Changing the road grade and straightening the curves would help the motoring public, Nashtock said.
The roadway, officially known by PennDOT as Pa. Route 518, is a major east-west route linking Sharpsville and the township with Route 18 in Hermitage.
That importance has grown with the recent state completion of a $13 million project that widened Route 18 from two to five lanes to improve north-south traffic flow through the region, Wilson said.
In addition to the turns and the sharp drop in elevation, the bridge over Pine Hollow Run is on one of the turns and is only about 26 feet wide from guardrail to guardrail.

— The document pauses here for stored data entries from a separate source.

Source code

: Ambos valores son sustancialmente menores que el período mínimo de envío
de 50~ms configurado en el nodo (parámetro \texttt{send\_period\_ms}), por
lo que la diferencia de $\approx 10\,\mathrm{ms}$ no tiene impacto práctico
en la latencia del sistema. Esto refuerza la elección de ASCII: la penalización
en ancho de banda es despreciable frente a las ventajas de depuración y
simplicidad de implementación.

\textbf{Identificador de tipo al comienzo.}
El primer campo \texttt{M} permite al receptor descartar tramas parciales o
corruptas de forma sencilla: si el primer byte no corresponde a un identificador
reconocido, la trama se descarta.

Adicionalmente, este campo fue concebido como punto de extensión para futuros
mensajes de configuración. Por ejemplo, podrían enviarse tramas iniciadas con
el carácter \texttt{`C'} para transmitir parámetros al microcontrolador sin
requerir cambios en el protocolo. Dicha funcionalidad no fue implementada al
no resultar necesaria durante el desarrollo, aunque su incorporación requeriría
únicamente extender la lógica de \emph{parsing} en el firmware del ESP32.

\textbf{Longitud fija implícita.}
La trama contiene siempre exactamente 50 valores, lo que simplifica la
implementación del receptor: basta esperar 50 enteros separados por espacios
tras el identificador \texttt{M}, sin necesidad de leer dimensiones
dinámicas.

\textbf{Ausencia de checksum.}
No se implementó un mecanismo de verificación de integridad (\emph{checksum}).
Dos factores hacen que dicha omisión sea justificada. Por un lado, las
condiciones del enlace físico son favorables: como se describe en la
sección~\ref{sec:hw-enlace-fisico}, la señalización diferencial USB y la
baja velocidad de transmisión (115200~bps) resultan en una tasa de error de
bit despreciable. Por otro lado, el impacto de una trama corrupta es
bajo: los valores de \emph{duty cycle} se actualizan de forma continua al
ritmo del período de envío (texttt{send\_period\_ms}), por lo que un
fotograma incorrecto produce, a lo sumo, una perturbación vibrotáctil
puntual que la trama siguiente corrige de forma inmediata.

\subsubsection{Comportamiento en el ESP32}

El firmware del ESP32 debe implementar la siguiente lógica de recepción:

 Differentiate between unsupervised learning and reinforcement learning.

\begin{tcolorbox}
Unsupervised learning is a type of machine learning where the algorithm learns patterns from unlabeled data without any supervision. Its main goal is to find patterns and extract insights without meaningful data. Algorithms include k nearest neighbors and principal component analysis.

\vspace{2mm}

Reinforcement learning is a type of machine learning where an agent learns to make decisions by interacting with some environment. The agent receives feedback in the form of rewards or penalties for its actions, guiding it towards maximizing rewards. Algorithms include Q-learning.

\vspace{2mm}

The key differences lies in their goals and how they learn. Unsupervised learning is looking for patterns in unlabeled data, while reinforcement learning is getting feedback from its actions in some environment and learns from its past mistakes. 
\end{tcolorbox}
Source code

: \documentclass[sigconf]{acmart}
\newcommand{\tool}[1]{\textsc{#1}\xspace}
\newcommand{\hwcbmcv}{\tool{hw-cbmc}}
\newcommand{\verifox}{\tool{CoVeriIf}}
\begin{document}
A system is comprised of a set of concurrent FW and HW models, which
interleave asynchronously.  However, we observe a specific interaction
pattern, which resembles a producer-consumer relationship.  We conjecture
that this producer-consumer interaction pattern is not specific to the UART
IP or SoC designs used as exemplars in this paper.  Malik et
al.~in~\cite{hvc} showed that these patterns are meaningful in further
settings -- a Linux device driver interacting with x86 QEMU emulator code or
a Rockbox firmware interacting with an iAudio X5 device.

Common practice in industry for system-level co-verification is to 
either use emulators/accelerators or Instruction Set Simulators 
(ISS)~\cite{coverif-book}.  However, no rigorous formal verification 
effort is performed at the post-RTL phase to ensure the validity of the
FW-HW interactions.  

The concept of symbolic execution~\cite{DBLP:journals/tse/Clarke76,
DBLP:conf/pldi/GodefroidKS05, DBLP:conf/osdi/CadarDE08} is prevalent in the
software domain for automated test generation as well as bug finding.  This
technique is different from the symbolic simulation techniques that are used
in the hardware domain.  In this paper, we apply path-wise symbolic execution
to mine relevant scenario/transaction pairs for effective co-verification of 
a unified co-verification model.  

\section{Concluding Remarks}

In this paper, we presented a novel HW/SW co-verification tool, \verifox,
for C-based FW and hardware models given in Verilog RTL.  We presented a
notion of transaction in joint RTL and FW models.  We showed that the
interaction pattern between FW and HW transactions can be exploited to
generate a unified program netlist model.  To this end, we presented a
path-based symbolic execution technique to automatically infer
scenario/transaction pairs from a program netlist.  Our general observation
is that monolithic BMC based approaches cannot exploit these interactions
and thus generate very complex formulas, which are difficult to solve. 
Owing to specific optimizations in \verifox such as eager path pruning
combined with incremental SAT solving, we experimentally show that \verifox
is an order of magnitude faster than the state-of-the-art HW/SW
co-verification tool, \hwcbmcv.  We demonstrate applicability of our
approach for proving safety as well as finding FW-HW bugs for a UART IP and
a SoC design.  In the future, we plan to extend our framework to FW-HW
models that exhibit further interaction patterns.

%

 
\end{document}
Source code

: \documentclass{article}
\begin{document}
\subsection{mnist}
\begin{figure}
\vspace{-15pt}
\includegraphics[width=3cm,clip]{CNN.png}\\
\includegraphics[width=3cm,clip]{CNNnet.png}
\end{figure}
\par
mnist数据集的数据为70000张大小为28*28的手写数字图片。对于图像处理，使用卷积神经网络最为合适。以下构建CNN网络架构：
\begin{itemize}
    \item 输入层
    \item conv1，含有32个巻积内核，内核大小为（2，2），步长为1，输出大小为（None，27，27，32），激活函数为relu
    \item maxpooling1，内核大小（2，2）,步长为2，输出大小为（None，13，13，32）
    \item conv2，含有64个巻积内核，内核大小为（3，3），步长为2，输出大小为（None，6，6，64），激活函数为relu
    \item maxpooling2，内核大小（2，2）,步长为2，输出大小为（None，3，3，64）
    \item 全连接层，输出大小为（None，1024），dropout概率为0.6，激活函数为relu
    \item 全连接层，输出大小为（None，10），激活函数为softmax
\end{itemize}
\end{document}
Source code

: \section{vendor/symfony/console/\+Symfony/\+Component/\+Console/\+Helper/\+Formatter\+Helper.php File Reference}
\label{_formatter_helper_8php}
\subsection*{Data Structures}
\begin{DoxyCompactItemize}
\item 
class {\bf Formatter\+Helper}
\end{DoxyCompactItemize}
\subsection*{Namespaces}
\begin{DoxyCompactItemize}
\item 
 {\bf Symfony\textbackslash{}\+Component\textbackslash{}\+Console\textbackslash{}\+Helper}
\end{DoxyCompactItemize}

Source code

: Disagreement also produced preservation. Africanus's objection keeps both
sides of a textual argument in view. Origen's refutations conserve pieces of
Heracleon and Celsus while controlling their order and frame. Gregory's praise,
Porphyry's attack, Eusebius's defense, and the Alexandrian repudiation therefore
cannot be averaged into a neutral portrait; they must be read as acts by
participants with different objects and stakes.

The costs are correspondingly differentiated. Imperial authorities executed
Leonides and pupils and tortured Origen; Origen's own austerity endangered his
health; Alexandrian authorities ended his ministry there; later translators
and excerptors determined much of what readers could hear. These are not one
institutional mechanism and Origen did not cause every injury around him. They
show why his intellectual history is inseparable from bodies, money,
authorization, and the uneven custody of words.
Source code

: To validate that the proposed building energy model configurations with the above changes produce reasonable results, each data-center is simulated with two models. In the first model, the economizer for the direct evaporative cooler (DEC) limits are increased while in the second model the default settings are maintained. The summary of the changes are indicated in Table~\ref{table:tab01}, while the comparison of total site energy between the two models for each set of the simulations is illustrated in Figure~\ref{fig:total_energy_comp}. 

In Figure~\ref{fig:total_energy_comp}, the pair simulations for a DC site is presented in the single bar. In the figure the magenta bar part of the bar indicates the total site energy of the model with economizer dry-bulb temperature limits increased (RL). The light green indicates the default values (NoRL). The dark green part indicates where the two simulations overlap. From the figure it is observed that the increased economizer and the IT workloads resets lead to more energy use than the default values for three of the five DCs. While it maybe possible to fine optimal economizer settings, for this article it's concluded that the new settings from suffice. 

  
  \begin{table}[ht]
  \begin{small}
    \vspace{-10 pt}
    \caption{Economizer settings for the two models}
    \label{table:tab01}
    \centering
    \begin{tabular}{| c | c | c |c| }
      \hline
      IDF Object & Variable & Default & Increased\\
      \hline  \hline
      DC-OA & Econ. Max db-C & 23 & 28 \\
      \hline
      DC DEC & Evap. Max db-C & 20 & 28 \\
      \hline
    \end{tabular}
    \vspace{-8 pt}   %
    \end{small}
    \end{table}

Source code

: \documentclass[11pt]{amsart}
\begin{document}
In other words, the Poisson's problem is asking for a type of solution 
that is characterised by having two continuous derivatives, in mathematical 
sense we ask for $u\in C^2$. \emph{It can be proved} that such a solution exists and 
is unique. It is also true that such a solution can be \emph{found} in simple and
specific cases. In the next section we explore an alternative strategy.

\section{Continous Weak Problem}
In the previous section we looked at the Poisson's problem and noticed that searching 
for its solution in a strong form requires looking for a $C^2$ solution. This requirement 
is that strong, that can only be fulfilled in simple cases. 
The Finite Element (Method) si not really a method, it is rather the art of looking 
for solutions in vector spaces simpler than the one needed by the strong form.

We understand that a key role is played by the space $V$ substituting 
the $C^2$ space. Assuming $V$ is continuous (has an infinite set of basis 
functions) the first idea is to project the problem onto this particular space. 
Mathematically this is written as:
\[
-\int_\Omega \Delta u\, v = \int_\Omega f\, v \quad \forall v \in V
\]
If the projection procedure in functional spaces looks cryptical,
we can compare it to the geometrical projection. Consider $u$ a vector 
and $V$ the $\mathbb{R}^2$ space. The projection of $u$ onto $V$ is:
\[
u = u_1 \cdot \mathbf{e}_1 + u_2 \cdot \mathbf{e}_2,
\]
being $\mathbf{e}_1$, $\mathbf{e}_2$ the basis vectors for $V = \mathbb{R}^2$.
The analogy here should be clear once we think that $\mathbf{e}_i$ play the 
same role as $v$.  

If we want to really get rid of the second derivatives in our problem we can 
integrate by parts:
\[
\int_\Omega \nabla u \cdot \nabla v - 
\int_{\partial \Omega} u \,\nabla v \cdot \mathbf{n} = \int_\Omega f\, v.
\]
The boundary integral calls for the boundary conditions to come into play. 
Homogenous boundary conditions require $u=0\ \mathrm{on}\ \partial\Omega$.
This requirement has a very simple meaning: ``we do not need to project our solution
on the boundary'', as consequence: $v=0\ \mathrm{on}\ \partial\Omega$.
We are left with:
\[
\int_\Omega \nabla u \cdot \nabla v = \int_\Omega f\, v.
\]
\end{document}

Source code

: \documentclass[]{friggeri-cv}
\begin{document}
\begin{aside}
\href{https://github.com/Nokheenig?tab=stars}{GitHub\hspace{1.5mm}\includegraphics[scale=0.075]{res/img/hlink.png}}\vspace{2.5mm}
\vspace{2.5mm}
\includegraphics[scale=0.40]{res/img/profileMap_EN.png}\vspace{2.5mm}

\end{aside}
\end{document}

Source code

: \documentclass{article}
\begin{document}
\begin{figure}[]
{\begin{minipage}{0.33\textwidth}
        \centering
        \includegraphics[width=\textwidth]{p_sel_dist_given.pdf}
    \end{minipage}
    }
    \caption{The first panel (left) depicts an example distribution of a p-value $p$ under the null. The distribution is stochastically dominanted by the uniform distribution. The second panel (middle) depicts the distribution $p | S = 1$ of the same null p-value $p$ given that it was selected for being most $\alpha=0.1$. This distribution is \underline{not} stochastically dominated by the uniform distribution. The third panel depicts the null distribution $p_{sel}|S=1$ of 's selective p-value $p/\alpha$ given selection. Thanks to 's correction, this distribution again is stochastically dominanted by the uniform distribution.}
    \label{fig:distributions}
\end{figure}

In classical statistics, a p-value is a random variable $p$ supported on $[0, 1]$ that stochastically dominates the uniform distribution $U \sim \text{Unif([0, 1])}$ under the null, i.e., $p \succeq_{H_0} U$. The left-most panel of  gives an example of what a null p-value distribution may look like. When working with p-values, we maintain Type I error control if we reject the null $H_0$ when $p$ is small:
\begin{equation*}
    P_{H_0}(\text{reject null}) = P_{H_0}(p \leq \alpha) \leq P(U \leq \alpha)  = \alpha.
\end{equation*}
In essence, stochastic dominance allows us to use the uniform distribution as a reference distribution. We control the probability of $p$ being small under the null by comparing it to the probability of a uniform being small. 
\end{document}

Although officials consider it dangerous, it hasn't been the scene of a significantly high number of serious accidents.
Proposed design
Neither Hermitage nor Sharpsville has taken any position on the proposed PennDOT alternatives, though Wilson said he'd like to see the elevation of the road raised and the curves eliminated.
That isn't in any of PennDOT's alternatives, though PennDOT does propose "flattening" the curves and perhaps raising the bridge elevation somewhat, said Dean Collins, project manager for PennDOT.
There will still be a dip, but the approaches to that dip won't be so sharp, he said.
Collins said the state hasn't decided whether the new stream crossing will actually be a bridge or just a large culvert pipe.
Tuesday's presentation will offer some options, Collins said, noting that members of the public might have other suggestions the state could consider.
Final project designs are at least a year away, he added.
The project carries a price estimate of $3 million but Collins said the actual cost will be determined by which option the state chooses.
There are some additional design concerns the state must take into account, he said, noting that Hermitage has a sewer pump station at the bottom of the ravine, right next to the road.
The city is also talking about putting a bike path through the ravine in that area, he said.
The PennDOT alternatives show that the road will be a total of 24 feet wide, about the same as it is now, but each side of the road will get an 8-foot berm, something it doesn't have now.
Nearly all of that section of road has no berm at all, with the hillside or guardrail right next to the driving surface.